Thursday, 14 November 2013

An Englishman's home is his castle

I noticed 'The Eye of the Storm' on 16th October and am still slowly working my way through the kindle version. View not changing: interesting stuff but rather heavy going.

But along comes the NYRB with an article mainly about the publication of a hitherto unknown fragment of a book by the same Patrick White. Some of the article is given over to a discussion of the fact that White left quite explicit instructions to his literary executor to destroy all papers, letters and ephemera that he might have left around. Also to try and recall any of his letters that might be being held by friends and to destroy them too.

Now according to the Statute of Wills (32 Hen. 8, c. 1 - enacted in 1540) (confirmed in essentials by the Wills Act of 1837) an Englishman is free to leave his possessions to whomsoever he might please, the prior situation being rather more complicated, particular in foreign lands where Salic Law might have applied. But according to NYRB, this simple and sensible arrangement is being nibbled away at by the judiciary in the US and in Australia, a judiciary which is no doubt delighted with this extension to their field of interference - or put it another way, one more revenue opportunity. So if I wrote in my will 'everything to Mr. J. Doe', when I die the lawyers are entitled if not enjoined to inquire into exactly what I meant by 'everything' (or, to reprise a bon-mot from Ryan of Ryanair, which bit about everything do you find difficult - 'every' or 'thing'?). Did I really mean 'everything except the bits that my family thought they could sell and make some dosh out of' or 'everything except the naughty bits which can be flogged off to the Mail on Sunday'? Surely I didn't mean to destroy all that literary trivia which would otherwise be food for a thousand PhD's? Surely I meant by everything, everything as understood by a reasonable man, that is to say everything excluding anything of interest? Perhaps by saying everything I was not really specifying, merely suggesting to my executor that he consider what should be kept and what might be thrown away, merely prompting a discussion, rather in the way that I might start a conversation by saying of a dress which looked blue 'I like the red tones in that dress'. Red doesn't mean red, it is just a way of raising a marker about the colour of the dress. Now turning to 'Mr. J. Doe', was this just a witty way of saying everyone, that is to say to the public at large? And so it might go on, with the lawyers clocking up another US$500 every time you dial their number.

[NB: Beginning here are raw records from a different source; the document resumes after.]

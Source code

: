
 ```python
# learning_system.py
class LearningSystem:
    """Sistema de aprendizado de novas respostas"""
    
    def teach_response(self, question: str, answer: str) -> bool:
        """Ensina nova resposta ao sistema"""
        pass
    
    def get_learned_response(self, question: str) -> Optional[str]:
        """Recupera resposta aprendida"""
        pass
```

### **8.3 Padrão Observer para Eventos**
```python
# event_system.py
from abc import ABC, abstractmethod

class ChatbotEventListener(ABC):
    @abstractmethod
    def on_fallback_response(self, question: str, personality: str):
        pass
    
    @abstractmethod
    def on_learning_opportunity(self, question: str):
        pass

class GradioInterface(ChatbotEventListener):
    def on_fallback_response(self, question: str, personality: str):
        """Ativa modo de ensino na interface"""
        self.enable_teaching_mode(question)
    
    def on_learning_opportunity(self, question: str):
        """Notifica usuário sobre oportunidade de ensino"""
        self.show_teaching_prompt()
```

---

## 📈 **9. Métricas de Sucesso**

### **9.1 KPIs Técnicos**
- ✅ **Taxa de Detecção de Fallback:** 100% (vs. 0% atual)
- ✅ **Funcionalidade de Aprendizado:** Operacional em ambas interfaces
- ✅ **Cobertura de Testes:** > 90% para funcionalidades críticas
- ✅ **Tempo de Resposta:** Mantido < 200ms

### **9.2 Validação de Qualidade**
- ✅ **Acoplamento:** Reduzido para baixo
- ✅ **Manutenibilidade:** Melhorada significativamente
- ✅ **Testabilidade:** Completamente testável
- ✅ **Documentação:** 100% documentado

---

It seems that the only answer is to destroy everything yourself before you go. But this is rather like having to trot off to Zurich when it is time to call time on oneself. You have to call time rather earlier than you might otherwise have done because of all the unnecessary travel & pack drill.

I might also say that I am in complete agreement with White. If I had a heritage, I would want to control it. To say what was in and what was out. To get rid of all the juvenilia and all the dementilia. I would want my heritage to be my published work and and I would not want a lot of sleuths creeping about the odd corners of my life demonstrating how this or that bit of the oeuvre came to be. Although I do accept that if you make a lot of money out of the public, they do have prying rights. You cannot be both big public and big private.

PS 1: all rather odd as, in so far as I understand such matters, Anglo Saxon law depends heavily on exactly what a law says, unlike continental law which puts more weight on what it thinks that the writers of a law intended. They might, for example, be influenced by the introduction, the preamble to a bill, or even the context in which it passed into law, as well as by what the bill actually says.

PS 2: rather heavy going on the Lumia today. Tried to download a reader from Adobe to be told that I couldn't do any shopping (for this free item) as my phone was not registered, although it was plugged into the PC which does have a Microsoft account. Logged into that just to make sure. Still no joy. Poke around in the Microsoft help - where all I learn is that plenty of people seem to be in the same pickle - and in the Lumia help where there is talk of a Nokia account. So I set one of those up and it has now verified my email address and is trying to verify my mobile phone number but I don't seem to be able to do the necessary with the text message which has arrived on the Lumia. Pulled it off the PC for the moment to get on with something more interesting - but as with the eye of the storm, I think I am making some progress.